JMac: Yeah, this is my third time seeing and I've noticed sometimes it's more of a stretch getting back on track, but it's always funny to see it happen. Can you tell me how you've applied the principles of improv to your work on The Office and also maybe in your life?

KF: I think that making your first declaration really sticks you to it, and heightening it, and not worrying that wasn't the right thing to do. Because I really feel that it takes two people to make a scene. You know, no matter what head-strong thing I have going on, it will always get knocked out. I mean, I think that's a great thing, because I don't know shit. I really don't. And other people will tell you who you are in a scene, and if you don't let them, that's going to be a terrible scene. You know, and also, you don't talk about what you're doing, uh, which is kind of a relief. I don't know.
I feel like as far as The Office, sometimes I only have a little window to improvise in, and that means that sometimes I have seven words in the script, and sometimes I only have one word in the script, and I've learned that if I stick to those seven words, I can change those seven words, but I have to get those seven words right, because what happens is you, as a character, have a function, and if you try to change the function, it usually doesn't really work. I mean, especially the way that our show's set up right now, the writing's so great, that if you say something crazy, it doesn't always get used. Occasionally it does, and occasionally I've had something and I'd kinda heighten it to the point where they couldn't cut it out. Which is rare. ... what I think is hilarious in my mind isn't always better than what is written. ... And also, understanding and respecting the game that's set up for a show. You know, there are patterns that you have to respect, and if you don't respect them, it doesn't work.
...
I feel like it's a privelege to improvise in front of these people, because that's when you really... that's when you find out how you navigate. [One of the theater patrons hands Kate a CD for his band and asks her to come out to his show.] See? It's a privelege to be invited to someone's show, as well as to invite someone to your show. You know what I mean? If you really are serious about doing this work, and you love it, you don't graduate. I don't know, I just think... it's been such a gift. And I just hope that all the people who come to L.A. don't just look at all the commercials, I mean, you don't have to go to Chicago, but if you do, you gotta go to iO.

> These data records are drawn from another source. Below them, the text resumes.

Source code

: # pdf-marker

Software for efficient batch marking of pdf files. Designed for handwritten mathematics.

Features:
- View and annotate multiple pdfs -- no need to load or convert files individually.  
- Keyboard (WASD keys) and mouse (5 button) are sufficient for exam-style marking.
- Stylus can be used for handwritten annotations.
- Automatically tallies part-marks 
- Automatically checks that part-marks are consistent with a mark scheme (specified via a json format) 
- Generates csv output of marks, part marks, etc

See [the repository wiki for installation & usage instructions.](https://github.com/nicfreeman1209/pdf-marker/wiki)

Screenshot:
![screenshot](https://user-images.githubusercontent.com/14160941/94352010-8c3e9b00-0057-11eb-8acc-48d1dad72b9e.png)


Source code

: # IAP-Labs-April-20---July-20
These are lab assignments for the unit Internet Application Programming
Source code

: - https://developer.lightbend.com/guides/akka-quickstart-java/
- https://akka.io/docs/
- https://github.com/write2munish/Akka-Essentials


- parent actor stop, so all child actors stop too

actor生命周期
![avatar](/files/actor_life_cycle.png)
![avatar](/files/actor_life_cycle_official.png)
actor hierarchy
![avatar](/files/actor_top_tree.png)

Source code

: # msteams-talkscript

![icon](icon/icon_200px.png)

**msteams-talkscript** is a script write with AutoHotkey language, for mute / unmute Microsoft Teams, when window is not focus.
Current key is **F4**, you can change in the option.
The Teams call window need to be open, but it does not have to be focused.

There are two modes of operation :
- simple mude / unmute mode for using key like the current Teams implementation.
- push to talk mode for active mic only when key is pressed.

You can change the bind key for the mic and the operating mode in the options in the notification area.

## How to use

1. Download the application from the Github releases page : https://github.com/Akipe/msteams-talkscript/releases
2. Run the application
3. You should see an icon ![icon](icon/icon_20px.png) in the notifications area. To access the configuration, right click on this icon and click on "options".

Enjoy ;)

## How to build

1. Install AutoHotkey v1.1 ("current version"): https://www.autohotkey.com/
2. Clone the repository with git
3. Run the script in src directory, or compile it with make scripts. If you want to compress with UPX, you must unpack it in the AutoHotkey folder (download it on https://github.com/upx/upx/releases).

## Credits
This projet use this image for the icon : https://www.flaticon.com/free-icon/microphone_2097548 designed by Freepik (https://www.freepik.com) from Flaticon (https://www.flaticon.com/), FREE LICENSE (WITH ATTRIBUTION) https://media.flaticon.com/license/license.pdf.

JMac: So are there any other projects that you're working on?

KF: I'm going to the Second City 50th Anniversary. I've got a panel with Scott Adsitt and Jennifer Greer, and I'm very excited. I feel like it's so great to be a part of that history, and it's such an honor to be, you know ... there are so many people that I respect and admire. It's gonna be an SCTV reunion show that Friday, and then an alumni show that Saturday. There's a lot of people that I knew there in Chicago that I had no idea were capable of what they're doing now, you know? You never know, man, you never know! It's who you'd least expect, you know? It's pretty great.

JMac: Great. Thank you so much, Kate!